### Task details
Reproduce, exactly, the lines of the material below from the line containing "By App Report](misc-not-in-toc/frequency-by-app-report.md)" through the line containing "[Pacing and Capping](misc-not-in-toc/page-id-6978.md)", with both end lines included and nothing else.

### Input data
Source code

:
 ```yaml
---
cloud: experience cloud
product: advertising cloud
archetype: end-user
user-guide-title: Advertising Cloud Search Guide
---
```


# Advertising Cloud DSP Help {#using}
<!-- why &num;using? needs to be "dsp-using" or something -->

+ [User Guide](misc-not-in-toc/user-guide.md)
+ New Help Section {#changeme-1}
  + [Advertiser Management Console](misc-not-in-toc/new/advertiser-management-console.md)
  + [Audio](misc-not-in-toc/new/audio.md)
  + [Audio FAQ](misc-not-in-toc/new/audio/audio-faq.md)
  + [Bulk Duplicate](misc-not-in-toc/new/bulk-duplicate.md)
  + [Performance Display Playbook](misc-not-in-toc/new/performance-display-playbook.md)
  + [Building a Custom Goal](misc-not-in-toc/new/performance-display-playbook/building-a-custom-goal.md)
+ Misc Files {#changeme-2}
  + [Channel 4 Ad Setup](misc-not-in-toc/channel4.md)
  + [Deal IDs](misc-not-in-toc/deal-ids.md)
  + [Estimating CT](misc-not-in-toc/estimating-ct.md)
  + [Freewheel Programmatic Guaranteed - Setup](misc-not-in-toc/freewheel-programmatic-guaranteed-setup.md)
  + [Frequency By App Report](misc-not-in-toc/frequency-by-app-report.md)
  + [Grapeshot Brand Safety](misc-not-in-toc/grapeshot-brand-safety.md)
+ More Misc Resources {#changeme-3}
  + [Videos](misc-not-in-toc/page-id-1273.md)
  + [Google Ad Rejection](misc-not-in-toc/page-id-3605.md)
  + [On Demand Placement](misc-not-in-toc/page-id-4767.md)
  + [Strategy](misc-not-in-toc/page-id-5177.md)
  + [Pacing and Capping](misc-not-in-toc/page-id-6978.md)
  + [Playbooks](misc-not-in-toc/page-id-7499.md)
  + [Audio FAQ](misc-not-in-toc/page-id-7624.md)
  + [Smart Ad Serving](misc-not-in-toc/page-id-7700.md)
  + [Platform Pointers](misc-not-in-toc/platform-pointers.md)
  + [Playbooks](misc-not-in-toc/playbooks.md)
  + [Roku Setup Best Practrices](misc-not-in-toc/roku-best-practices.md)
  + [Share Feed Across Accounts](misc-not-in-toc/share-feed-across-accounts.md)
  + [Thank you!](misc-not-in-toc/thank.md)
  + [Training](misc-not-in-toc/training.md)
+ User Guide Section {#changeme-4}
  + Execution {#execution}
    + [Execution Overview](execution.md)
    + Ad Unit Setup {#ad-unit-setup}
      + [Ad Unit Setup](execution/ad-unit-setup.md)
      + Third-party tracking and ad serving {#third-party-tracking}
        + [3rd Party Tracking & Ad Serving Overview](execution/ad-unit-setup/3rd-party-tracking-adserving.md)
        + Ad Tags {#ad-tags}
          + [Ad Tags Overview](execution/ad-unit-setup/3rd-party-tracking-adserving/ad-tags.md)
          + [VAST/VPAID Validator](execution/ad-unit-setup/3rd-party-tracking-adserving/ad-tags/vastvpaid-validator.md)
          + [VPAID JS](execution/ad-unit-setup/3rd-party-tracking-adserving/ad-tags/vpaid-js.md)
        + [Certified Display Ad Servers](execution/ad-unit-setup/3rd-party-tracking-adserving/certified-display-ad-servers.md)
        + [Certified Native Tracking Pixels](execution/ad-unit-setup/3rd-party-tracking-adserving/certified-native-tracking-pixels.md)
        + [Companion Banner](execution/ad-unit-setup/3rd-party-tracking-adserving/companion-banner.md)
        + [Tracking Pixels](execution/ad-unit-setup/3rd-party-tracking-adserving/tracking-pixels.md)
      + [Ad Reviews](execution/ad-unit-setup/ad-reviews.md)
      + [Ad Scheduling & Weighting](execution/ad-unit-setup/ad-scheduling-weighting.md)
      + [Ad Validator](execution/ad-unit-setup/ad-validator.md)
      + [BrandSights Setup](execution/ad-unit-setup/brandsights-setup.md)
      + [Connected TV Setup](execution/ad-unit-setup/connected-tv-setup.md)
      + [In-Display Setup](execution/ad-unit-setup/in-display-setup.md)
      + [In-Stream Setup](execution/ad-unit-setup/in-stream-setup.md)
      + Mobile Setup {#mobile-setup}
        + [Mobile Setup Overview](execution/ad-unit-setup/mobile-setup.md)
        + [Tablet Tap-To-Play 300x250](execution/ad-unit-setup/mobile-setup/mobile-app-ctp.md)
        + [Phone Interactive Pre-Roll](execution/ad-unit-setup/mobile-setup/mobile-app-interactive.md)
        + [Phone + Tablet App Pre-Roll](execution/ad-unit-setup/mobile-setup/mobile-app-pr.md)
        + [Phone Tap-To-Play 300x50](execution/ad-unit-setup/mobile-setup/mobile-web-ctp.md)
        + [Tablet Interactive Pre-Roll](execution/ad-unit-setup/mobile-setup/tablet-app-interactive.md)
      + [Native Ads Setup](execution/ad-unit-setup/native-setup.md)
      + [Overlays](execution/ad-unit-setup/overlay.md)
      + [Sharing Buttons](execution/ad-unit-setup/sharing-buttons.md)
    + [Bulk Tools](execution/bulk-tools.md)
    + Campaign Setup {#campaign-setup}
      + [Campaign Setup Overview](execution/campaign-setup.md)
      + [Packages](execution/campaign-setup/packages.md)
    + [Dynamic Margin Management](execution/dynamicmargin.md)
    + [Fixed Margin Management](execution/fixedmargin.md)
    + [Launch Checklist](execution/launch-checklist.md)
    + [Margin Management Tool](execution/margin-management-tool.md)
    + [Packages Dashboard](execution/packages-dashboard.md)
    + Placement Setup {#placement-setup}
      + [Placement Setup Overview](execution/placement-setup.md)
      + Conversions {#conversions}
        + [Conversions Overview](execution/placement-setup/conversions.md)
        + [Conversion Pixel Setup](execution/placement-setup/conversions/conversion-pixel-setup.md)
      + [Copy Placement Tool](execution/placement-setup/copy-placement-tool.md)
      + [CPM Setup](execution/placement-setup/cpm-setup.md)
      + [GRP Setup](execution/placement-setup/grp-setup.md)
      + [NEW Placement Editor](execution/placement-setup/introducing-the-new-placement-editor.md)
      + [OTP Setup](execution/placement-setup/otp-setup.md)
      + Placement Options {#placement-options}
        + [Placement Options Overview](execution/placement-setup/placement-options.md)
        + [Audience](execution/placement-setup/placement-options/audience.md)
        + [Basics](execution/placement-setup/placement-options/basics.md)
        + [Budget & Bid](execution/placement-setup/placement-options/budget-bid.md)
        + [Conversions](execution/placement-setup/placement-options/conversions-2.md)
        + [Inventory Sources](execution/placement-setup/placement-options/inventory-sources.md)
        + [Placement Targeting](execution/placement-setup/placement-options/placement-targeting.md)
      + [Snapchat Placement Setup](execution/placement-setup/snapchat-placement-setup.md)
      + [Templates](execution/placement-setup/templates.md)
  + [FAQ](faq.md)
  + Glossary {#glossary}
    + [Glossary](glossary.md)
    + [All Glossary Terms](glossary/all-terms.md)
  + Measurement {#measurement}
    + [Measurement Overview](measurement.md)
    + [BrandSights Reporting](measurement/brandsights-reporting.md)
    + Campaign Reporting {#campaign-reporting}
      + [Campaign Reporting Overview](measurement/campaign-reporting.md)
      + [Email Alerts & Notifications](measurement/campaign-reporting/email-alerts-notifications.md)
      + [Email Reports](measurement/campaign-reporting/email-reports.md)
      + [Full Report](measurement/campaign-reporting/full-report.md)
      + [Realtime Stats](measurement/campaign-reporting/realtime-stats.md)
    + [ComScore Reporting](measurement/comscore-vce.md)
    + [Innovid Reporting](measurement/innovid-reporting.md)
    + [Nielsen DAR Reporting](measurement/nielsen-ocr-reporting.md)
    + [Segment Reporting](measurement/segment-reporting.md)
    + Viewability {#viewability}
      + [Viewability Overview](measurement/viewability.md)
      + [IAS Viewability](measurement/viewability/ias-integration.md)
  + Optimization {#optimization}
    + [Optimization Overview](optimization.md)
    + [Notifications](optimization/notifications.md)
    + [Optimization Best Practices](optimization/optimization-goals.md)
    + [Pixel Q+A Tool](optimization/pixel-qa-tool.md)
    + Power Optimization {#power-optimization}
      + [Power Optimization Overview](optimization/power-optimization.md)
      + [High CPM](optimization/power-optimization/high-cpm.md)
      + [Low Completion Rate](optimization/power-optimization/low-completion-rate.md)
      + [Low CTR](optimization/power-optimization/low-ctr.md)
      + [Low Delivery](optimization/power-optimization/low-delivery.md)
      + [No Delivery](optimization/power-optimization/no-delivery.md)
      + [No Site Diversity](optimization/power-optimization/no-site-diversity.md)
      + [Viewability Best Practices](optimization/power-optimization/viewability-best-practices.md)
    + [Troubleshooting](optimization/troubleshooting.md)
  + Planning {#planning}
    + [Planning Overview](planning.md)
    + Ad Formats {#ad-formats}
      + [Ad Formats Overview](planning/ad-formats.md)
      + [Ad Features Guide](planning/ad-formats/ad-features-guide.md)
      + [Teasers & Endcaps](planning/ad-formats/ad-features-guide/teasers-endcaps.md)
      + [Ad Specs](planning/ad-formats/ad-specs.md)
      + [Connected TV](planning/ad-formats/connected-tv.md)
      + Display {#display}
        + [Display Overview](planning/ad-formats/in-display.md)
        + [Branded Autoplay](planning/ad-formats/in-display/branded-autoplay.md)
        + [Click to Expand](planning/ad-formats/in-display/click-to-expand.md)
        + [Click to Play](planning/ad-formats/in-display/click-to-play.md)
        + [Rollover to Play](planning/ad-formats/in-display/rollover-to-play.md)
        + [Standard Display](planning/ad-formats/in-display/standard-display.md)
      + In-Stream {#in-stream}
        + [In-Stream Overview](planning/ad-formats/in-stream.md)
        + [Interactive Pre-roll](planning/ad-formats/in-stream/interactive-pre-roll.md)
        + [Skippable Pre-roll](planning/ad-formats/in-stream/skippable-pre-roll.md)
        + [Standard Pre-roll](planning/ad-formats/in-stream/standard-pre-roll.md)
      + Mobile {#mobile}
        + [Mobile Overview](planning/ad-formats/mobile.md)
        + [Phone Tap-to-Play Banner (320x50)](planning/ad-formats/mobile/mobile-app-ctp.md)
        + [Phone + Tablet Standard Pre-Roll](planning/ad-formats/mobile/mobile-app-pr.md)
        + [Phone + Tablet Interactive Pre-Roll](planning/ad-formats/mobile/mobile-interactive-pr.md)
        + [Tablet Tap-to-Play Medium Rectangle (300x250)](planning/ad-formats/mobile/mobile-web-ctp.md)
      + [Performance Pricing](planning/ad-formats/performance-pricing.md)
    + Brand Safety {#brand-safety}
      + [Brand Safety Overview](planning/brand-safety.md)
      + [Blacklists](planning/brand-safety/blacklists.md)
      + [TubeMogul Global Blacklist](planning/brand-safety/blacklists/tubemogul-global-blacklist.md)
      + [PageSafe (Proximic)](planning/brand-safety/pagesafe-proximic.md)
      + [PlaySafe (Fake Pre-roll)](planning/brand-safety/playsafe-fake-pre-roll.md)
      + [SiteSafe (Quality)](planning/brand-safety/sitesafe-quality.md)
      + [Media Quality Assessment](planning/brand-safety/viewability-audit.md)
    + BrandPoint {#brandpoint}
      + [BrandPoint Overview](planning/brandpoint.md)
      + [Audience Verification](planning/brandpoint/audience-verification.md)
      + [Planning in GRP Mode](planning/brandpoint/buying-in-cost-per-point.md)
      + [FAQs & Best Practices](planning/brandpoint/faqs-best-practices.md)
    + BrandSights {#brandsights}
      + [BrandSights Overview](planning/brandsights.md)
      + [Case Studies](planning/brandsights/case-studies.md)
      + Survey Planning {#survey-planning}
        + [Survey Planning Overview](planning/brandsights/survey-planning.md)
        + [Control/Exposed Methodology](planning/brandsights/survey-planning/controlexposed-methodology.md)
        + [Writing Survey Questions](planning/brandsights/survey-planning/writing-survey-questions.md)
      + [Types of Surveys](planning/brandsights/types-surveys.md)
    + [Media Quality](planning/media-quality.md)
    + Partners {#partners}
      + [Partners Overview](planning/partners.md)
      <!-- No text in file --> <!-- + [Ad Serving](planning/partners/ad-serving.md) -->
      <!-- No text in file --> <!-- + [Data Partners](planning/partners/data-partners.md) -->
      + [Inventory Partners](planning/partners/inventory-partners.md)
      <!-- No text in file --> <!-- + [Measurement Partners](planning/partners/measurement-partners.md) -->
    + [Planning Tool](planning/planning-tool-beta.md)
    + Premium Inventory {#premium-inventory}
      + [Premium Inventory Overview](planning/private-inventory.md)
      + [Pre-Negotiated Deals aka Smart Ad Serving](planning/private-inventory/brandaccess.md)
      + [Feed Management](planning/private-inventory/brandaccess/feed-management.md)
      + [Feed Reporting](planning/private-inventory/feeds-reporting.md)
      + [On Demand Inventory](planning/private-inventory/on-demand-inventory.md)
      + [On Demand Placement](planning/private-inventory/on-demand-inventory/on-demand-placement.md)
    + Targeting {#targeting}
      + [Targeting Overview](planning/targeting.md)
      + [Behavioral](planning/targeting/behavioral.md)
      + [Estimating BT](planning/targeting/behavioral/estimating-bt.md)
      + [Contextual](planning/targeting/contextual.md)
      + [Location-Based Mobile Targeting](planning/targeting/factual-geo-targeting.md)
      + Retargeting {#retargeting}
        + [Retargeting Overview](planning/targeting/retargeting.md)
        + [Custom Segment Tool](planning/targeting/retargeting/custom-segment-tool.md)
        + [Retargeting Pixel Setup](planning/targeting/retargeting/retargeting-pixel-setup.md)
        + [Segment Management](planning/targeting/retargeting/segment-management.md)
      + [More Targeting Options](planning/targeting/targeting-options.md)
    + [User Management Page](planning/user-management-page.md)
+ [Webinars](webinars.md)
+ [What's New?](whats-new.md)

### Answer area
  + [Frequency By App Report](misc-not-in-toc/frequency-by-app-report.md)
  + [Grapeshot Brand Safety](misc-not-in-toc/grapeshot-brand-safety.md)
+ More Misc Resources {#changeme-3}
  + [Videos](misc-not-in-toc/page-id-1273.md)
  + [Google Ad Rejection](misc-not-in-toc/page-id-3605.md)
  + [On Demand Placement](misc-not-in-toc/page-id-4767.md)
  + [Strategy](misc-not-in-toc/page-id-5177.md)
  + [Pacing and Capping](misc-not-in-toc/page-id-6978.md)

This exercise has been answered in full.